The records.
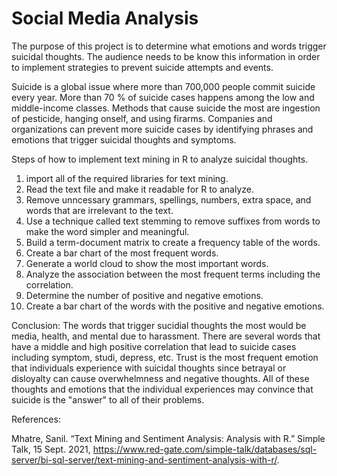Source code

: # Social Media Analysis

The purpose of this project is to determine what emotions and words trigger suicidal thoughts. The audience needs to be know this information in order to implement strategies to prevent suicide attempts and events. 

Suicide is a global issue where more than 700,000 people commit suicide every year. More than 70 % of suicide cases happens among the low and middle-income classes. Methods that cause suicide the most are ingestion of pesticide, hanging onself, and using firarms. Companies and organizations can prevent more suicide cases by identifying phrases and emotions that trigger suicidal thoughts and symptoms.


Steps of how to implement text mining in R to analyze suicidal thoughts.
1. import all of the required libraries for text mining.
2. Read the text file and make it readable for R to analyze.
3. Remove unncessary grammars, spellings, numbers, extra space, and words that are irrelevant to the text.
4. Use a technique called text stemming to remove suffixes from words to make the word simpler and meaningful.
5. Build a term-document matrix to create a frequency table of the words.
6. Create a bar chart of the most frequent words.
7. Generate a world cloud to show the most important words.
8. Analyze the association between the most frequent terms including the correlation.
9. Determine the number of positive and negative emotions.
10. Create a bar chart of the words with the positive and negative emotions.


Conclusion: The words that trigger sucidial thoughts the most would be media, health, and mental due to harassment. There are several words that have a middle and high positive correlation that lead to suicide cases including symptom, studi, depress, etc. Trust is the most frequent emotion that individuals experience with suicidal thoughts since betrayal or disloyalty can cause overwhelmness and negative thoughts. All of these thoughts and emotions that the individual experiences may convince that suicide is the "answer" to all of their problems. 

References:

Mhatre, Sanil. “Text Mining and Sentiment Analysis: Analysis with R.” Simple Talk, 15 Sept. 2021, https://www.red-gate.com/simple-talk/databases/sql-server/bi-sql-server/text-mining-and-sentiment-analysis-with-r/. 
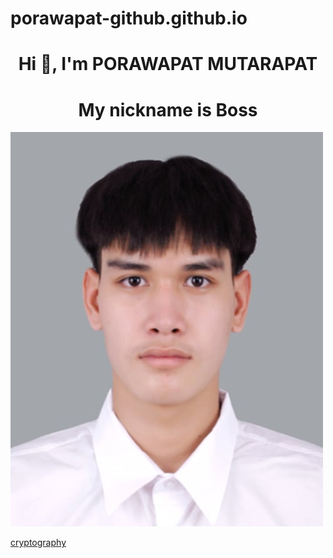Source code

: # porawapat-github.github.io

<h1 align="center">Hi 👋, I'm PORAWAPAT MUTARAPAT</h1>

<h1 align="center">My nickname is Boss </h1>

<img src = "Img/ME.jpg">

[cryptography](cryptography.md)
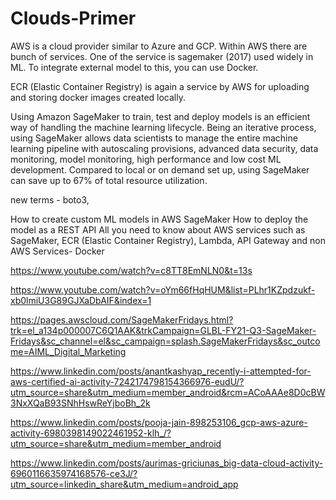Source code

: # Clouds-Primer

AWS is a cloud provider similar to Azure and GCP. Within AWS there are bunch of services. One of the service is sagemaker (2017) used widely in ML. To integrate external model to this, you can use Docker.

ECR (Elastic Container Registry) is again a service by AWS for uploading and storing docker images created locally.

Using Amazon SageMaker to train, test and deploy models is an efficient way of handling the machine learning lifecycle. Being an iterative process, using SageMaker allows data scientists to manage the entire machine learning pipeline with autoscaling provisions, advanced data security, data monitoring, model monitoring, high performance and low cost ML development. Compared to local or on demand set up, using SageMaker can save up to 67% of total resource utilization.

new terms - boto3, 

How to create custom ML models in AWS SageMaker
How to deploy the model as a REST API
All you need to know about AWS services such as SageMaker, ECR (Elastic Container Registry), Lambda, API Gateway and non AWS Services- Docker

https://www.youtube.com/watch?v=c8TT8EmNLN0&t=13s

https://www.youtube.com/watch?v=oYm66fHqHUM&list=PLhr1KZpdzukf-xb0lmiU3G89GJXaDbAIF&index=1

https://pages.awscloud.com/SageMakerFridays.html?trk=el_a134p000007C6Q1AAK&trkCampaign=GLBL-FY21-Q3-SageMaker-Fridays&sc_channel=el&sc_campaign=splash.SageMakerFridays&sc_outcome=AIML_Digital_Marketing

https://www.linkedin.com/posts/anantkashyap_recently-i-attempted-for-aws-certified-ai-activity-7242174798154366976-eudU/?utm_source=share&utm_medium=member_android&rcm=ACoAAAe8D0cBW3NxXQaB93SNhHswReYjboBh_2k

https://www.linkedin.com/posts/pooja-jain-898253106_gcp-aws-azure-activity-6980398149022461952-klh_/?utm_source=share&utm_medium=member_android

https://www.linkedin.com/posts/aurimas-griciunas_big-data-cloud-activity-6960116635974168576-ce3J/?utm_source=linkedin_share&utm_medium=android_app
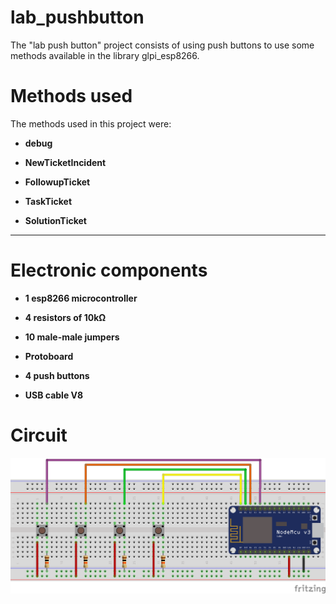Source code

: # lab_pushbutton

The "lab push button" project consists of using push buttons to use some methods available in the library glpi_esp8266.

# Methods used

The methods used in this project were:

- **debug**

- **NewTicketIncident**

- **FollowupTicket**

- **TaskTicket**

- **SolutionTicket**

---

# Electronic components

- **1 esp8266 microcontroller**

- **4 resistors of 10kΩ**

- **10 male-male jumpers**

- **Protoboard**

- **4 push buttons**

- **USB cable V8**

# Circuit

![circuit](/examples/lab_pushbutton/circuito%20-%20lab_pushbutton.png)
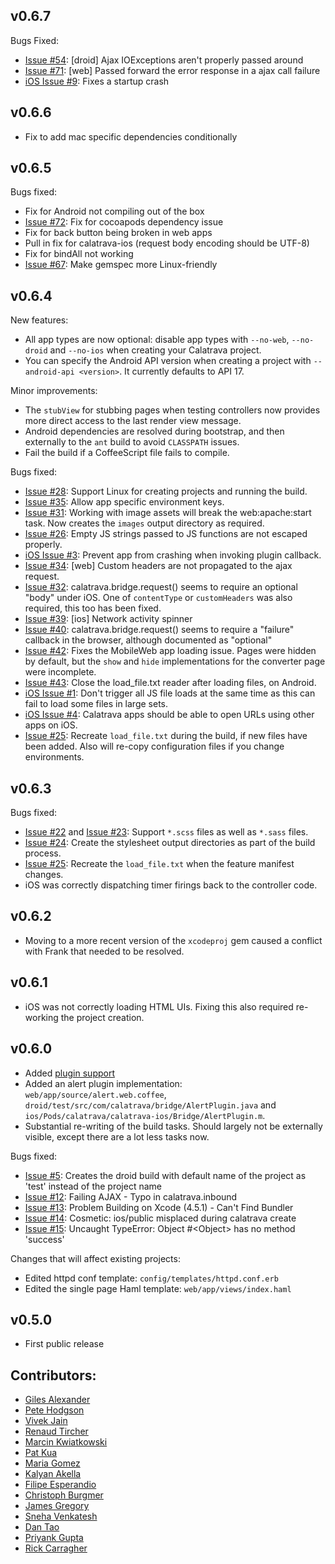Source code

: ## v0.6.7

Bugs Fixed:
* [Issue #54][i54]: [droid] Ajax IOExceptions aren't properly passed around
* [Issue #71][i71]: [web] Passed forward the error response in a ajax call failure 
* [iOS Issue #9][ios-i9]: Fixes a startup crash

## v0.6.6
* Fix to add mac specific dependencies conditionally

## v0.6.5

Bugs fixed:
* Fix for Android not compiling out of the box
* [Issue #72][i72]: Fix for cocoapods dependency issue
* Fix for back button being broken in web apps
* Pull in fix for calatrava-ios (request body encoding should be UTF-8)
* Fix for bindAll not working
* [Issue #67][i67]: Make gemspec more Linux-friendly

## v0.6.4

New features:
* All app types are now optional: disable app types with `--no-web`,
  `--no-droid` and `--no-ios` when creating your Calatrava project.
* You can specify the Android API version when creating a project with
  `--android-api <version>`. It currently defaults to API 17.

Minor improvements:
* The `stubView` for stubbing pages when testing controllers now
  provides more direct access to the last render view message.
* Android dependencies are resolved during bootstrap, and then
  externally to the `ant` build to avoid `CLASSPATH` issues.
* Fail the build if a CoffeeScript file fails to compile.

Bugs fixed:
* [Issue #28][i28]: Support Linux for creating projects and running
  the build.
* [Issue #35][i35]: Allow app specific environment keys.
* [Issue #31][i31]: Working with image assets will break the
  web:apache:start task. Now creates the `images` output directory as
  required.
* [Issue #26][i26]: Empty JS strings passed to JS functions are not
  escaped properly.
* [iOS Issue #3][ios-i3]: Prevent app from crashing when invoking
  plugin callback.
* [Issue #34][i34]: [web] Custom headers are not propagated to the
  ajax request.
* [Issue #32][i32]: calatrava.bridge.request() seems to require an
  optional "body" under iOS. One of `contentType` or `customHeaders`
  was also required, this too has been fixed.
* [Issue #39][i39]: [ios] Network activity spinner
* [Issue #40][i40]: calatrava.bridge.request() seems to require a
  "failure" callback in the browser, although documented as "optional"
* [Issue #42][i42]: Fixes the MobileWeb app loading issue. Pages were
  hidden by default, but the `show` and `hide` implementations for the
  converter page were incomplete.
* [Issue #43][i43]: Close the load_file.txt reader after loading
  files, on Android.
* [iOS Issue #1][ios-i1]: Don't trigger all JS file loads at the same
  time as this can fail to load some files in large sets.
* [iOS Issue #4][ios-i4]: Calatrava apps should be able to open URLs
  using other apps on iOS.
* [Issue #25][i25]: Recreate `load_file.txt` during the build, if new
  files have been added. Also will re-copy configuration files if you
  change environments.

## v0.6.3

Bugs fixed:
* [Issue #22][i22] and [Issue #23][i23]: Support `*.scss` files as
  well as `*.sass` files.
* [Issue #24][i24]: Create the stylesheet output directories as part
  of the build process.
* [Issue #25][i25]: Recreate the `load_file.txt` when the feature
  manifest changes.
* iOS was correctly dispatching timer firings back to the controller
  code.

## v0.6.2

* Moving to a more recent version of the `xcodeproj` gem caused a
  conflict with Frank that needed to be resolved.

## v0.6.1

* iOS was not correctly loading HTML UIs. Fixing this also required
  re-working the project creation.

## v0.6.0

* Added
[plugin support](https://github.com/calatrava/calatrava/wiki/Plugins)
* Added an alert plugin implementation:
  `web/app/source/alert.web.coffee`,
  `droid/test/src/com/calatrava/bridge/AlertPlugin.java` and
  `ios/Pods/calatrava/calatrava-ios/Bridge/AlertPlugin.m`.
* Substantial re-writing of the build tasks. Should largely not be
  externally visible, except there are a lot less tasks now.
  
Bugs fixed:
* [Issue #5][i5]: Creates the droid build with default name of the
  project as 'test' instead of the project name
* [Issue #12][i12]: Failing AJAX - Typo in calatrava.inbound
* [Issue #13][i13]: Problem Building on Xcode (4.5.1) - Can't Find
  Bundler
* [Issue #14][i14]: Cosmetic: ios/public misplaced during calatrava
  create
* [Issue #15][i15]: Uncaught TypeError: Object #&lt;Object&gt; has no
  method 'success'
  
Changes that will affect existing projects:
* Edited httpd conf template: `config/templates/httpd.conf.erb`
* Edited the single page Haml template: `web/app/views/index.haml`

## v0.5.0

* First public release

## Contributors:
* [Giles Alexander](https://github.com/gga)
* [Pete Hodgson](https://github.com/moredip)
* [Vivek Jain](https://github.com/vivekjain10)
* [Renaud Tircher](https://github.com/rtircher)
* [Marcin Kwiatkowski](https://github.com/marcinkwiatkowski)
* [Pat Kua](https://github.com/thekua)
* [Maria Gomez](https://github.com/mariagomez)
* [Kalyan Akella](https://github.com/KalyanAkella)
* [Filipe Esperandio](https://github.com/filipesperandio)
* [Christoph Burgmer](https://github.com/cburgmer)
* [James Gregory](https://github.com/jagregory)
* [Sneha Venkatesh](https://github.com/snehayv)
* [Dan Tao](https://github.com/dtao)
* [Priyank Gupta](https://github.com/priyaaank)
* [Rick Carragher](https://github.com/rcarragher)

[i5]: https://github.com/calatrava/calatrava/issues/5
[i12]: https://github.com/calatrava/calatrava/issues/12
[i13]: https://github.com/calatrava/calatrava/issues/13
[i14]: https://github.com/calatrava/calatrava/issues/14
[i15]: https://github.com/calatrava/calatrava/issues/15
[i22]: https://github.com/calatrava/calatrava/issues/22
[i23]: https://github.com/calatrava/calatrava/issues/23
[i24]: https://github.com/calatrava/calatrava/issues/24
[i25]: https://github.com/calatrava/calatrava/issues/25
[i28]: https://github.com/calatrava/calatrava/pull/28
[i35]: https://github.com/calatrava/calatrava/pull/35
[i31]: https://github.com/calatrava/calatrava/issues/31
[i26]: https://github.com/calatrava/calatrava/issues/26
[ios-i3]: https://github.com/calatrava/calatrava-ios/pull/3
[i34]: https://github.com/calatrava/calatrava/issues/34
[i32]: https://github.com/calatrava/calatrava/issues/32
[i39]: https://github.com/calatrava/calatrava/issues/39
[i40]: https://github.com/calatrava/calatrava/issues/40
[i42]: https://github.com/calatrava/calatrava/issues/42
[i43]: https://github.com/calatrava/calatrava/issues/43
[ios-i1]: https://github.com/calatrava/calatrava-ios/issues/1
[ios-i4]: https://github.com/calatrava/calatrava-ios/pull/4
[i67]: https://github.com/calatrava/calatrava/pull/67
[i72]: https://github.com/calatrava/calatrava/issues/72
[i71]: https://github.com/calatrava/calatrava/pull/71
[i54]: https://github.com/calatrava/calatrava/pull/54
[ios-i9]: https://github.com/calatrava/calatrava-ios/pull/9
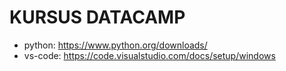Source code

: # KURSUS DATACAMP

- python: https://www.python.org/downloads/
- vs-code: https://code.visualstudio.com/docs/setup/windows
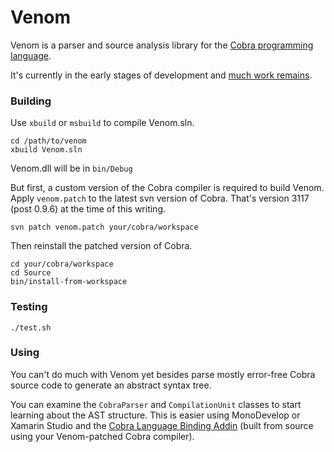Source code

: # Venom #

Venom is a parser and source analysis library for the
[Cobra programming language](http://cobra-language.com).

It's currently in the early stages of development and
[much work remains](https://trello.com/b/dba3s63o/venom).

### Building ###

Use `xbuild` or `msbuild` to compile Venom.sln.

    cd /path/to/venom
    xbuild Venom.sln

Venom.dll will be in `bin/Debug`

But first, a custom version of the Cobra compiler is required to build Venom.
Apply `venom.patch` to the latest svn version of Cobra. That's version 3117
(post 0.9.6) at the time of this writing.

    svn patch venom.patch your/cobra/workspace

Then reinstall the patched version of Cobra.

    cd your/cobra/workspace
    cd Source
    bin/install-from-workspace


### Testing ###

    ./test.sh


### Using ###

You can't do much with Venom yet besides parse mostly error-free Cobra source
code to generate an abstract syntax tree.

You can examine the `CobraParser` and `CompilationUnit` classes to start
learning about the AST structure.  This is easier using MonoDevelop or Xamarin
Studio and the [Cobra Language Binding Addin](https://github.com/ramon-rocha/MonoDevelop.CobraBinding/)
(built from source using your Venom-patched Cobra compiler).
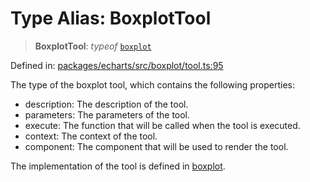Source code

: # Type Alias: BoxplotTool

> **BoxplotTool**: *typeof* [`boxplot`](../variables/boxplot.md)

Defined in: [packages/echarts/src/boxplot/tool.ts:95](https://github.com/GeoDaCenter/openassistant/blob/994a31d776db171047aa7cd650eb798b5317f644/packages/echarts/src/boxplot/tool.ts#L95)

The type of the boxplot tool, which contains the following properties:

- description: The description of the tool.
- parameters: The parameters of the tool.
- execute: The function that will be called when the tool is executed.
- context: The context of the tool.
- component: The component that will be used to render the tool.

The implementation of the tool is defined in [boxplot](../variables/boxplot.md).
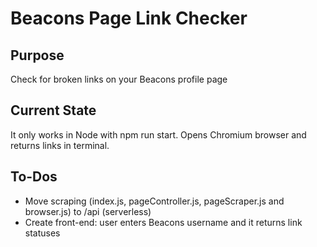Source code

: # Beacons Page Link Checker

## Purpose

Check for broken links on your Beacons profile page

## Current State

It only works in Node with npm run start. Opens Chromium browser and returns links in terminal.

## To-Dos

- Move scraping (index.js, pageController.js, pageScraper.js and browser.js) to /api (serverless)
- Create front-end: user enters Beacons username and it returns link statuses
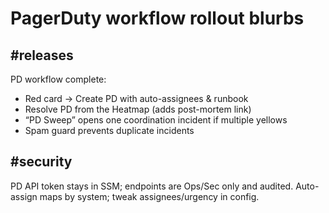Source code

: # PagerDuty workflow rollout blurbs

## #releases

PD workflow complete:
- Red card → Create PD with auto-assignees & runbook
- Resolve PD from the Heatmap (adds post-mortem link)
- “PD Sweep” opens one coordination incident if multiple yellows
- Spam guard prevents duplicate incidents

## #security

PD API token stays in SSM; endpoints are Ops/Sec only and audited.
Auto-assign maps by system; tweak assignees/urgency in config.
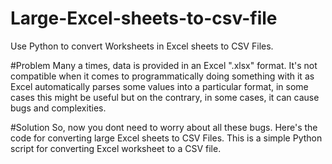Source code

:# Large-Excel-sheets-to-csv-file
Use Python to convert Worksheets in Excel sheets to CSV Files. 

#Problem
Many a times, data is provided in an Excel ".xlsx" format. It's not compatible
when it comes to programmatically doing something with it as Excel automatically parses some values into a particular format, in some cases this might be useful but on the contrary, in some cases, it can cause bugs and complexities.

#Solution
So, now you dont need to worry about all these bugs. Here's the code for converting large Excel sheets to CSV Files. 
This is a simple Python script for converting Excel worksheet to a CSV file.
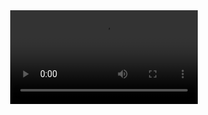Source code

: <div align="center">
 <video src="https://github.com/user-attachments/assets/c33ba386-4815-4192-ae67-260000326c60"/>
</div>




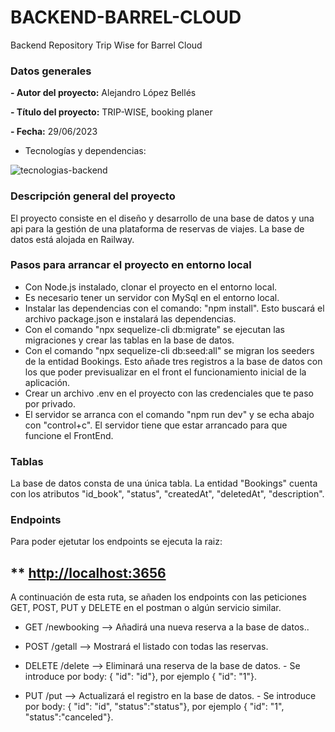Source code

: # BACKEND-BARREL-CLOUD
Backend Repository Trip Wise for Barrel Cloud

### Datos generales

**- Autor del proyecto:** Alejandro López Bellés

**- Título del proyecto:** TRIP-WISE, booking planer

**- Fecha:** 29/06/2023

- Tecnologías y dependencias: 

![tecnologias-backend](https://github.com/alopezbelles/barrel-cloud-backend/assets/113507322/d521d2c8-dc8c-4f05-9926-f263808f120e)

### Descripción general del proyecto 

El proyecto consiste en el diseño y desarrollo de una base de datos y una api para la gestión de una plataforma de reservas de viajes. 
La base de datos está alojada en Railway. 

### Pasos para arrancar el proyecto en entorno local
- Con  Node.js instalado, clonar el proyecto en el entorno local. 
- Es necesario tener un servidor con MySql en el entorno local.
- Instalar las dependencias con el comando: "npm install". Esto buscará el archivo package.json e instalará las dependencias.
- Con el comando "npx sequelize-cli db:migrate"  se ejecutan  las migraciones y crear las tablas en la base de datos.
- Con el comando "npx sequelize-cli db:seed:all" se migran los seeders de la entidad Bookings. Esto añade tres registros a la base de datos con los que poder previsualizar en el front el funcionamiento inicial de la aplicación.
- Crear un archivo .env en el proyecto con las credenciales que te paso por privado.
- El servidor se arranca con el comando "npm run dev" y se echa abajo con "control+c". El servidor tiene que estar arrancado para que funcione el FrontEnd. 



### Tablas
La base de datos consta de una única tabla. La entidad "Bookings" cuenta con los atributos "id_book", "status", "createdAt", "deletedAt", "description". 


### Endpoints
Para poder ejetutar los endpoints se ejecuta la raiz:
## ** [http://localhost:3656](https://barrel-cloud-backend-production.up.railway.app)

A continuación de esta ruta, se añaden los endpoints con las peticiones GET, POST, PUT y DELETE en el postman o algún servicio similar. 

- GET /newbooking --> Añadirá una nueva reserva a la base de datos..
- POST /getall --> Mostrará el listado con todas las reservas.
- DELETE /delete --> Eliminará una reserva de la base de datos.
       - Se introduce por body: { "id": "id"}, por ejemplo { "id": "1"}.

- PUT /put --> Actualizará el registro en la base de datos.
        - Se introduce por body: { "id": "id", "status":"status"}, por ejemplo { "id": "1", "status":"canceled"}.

Exercise details. Output exactly the span of lines from the top of the listing through the line holding "9. Determine the", and leave every picture out.

Exercise output.
Source code

: # Social Media Analysis

The purpose of this project is to determine what emotions and words trigger suicidal thoughts. The audience needs to be know this information in order to implement strategies to prevent suicide attempts and events. 

Suicide is a global issue where more than 700,000 people commit suicide every year. More than 70 % of suicide cases happens among the low and middle-income classes. Methods that cause suicide the most are ingestion of pesticide, hanging onself, and using firarms. Companies and organizations can prevent more suicide cases by identifying phrases and emotions that trigger suicidal thoughts and symptoms.


Steps of how to implement text mining in R to analyze suicidal thoughts.
1. import all of the required libraries for text mining.
2. Read the text file and make it readable for R to analyze.
3. Remove unncessary grammars, spellings, numbers, extra space, and words that are irrelevant to the text.
4. Use a technique called text stemming to remove suffixes from words to make the word simpler and meaningful.
5. Build a term-document matrix to create a frequency table of the words.
6. Create a bar chart of the most frequent words.
7. Generate a world cloud to show the most important words.
8. Analyze the association between the most frequent terms including the correlation.
9. Determine the number of positive and negative emotions.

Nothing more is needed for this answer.